O fato de que o personagem conviva mais com um videogame altamente interativo do que com alguns conhecidos de carne e osso incomoda mais o público do que o protagonista. Até porque, convenhamos, os amigos de Theodore são bem mais chatos que o bichinho boca suja do video game. Aquele boneco e Samantha, juntos, são mais interessante que todo o resto dos coadjuvantes que desfilam pela tela.

Esse mesmo público vai achar, na cena final, quando o protagonista vai ao terraço e tem um encontro com outra “pessoa de corpo”, que tudo era uma crítica à virtualidade das relações num mundo onde todo mundo se acha muito conectado mas vive sozinho. E há uma certa razão nisso.

Mas a crítica, no caso, é: essas pessoas só ficam sozinhas porque insistem em procurar um “real”, uma “essência” em seus sentimentos que, desde que o mundo é mundo, não existe. E essa ironia é ainda mais deliciosa porque tudo isso transcorre numa tela sintética branca, que reflete uma projeção feita por uma máquina, ampliando imagens gravadas numa película de prata, a partir de uma representação ensaiada e dirigida a partir de uma história imaginada por alguém e sistematizada num roteiro.

Chega a ser até engraçado – e tem ares de comicidade na melancolia de “Ela” – que alguém que considere “natural” se sentar numa sala escura para assistir uma coisa dessas e se emocionar com ela julgue o que vê na tela como algo inferior, ou mesmo diferente daquela experiência que (isso ninguém discute) lhe parece muito real. Real o bastante para que se abra o Twitter ou o Facebook e comece uma discussão com os amigos (“virtuais”) sobre o que se acaba de ver.

E é por distinções absurdas como essa que ainda tem gente que usa o argumento da “naturalidade” para controlar a sexualidade humana a partir de um sistema artificial de leis. Que se assume criação de um deus (portanto, artificial) e acha que isso é perfeitamente natural. Que jura que o que está por baixo da Matrix é melhor apenas porque não é maquínico, embora, naquele mesmo filme, Zion fosse povoada por homens híbridos de máquinas.

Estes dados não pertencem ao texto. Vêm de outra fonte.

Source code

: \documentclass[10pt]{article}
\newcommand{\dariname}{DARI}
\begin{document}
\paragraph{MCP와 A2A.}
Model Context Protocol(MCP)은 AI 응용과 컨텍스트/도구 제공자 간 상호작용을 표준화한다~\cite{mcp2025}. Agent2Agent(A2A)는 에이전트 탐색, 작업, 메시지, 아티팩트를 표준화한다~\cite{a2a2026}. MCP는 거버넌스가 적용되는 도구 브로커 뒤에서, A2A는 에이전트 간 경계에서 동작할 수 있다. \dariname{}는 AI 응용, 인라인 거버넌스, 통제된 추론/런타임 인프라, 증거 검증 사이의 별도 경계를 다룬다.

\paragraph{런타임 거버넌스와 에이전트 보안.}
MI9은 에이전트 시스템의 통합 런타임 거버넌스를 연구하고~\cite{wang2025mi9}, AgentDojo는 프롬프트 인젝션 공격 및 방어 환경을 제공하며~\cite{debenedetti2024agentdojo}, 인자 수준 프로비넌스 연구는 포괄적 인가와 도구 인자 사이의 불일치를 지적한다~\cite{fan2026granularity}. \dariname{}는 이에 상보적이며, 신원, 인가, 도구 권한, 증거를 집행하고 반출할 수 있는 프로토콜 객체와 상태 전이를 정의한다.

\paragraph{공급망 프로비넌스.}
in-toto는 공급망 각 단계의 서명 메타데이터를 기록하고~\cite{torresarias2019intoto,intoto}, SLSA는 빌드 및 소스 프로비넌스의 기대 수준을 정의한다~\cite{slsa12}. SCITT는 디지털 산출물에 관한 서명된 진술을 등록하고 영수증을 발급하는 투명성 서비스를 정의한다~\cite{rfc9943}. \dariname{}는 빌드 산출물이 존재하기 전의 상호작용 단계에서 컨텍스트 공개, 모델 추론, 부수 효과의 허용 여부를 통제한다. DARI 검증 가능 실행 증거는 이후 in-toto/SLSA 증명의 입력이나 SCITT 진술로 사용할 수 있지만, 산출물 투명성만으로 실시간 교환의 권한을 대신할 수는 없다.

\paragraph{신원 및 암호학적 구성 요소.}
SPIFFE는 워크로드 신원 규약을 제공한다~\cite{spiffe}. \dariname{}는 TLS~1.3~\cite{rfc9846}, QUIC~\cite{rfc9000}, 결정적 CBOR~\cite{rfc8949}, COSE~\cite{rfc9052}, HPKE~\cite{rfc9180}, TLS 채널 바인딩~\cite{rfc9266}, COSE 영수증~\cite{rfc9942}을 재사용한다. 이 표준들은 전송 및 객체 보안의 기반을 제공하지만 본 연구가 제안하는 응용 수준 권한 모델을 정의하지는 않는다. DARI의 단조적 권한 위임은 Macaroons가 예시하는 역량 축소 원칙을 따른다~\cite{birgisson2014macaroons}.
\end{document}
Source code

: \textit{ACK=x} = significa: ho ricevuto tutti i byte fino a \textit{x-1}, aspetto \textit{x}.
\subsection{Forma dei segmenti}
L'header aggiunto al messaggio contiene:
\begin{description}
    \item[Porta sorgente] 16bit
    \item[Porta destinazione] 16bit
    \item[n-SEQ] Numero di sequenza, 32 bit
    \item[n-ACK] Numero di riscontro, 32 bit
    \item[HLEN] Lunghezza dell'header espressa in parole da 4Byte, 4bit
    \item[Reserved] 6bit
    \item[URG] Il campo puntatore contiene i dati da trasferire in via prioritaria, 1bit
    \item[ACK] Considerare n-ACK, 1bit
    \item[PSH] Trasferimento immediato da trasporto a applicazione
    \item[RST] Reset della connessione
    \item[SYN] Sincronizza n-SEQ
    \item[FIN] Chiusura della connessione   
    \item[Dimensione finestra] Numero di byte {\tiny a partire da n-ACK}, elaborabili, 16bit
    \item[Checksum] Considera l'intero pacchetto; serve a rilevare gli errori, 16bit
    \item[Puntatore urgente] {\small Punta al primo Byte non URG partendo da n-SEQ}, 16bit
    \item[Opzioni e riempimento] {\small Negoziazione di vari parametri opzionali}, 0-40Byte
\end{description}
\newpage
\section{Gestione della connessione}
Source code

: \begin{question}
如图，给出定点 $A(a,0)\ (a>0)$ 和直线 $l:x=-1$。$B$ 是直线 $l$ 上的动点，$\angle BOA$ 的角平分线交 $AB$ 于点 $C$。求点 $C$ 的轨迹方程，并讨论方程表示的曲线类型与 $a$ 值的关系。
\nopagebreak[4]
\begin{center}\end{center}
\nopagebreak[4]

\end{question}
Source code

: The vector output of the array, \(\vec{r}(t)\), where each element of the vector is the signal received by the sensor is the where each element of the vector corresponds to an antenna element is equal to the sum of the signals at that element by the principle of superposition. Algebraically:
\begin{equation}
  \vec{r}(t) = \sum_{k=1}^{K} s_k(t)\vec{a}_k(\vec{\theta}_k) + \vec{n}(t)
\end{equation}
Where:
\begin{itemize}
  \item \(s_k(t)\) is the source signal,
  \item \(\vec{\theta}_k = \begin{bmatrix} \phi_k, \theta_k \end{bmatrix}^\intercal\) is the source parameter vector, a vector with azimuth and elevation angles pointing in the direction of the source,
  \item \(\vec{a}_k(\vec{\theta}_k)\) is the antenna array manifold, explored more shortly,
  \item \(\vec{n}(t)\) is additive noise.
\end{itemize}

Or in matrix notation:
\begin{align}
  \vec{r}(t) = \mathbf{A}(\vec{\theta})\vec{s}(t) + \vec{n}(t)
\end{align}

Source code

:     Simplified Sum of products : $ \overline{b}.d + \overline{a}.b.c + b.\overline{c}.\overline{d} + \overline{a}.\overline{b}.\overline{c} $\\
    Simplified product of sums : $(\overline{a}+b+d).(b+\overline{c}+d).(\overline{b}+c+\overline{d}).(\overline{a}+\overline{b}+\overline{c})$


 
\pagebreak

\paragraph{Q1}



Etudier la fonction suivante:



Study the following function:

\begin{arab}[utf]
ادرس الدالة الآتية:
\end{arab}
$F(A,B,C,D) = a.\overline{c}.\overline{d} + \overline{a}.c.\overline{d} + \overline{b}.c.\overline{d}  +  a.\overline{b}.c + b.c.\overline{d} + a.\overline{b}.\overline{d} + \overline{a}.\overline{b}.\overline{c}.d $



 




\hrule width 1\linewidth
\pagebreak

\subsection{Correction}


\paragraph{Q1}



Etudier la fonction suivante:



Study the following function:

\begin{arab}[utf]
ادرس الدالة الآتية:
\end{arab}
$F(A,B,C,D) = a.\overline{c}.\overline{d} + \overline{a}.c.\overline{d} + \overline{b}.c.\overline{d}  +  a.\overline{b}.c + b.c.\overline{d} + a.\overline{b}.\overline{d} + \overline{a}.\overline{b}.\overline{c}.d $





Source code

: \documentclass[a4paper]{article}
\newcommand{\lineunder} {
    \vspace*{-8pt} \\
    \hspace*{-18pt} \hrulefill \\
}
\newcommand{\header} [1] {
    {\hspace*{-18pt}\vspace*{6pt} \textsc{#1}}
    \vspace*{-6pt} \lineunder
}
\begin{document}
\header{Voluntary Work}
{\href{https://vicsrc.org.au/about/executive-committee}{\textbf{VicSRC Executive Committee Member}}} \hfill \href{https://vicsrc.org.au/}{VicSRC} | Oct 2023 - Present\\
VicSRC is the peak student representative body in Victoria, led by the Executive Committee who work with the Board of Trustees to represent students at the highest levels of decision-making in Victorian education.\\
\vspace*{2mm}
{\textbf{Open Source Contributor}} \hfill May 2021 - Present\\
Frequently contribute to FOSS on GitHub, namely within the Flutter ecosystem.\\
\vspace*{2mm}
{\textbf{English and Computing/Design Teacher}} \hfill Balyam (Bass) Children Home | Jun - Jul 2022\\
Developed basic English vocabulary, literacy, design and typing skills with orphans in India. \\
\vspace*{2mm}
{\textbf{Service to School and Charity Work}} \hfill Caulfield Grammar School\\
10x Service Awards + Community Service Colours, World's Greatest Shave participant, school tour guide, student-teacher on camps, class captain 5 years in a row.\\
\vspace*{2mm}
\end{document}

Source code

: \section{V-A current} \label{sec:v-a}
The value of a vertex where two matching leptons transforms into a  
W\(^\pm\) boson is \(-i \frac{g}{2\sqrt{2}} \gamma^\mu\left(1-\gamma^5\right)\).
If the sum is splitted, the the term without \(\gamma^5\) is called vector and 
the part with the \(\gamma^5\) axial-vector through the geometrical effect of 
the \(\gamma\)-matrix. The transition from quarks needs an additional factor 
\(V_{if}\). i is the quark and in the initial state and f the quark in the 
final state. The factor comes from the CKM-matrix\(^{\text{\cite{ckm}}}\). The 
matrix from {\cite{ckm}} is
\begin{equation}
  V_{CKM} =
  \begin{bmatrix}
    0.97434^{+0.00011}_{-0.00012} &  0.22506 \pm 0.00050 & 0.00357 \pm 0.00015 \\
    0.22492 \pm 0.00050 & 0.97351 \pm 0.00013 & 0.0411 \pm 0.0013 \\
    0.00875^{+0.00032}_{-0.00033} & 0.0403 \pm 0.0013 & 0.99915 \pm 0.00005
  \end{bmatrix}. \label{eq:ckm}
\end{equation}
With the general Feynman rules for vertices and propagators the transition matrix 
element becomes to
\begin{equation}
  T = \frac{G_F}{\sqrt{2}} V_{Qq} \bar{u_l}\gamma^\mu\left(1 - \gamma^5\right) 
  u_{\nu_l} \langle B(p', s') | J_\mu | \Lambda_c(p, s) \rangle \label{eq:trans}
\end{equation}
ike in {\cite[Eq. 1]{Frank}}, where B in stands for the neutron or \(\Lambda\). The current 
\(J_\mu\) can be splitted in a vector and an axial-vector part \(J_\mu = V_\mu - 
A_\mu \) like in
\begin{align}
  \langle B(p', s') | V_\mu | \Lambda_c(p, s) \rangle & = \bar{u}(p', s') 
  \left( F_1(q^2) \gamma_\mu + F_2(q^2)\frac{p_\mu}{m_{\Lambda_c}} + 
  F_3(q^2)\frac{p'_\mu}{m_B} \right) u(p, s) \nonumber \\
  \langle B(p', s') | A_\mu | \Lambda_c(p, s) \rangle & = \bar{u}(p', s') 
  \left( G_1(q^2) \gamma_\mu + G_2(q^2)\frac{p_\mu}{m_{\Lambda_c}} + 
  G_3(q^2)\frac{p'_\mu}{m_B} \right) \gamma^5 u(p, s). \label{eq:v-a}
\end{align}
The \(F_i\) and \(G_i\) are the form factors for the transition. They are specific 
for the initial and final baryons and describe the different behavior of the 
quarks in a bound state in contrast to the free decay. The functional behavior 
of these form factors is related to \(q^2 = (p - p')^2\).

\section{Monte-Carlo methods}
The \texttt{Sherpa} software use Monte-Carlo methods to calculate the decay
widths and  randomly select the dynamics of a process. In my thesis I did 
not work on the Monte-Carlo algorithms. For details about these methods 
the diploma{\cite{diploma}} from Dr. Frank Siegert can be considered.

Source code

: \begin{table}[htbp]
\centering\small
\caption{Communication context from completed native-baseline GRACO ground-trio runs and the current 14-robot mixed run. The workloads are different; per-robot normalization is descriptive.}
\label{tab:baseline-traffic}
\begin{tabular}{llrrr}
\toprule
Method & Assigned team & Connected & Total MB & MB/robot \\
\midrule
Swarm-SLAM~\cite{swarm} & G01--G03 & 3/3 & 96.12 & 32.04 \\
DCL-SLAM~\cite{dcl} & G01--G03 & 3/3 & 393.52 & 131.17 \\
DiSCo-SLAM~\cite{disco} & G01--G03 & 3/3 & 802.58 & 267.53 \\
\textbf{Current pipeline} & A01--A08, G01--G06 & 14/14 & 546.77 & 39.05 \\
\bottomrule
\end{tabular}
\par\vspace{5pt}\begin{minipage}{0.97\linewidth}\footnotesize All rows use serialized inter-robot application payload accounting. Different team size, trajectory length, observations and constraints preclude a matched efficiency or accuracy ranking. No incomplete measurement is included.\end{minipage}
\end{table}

A essa altura, desconfio que existe um motivo para que “Ela”, em inglês, chame-se “her” e não “she”. O filme, assim como o pronome, não é reto como nossa consciência. É oblíquo, como o é nosso inconsciente.

Ela (Her)
EUA, 2013. 126 min.
Direção: Spike Jonze
Roteiro: Spike Jonze
Com: Joaquin Phoenix, Amy Adams, Scarlett Johansson

Um comentário sobre “Um autômato chamado amor

  1. Concordo que a arte pode mudar o mundo e o texto foi muito bem escrito, parabéns Dimas, primeiro vida louca da história. O filme é lindo, a musica dessa leitura também e o texto muito bem escrito.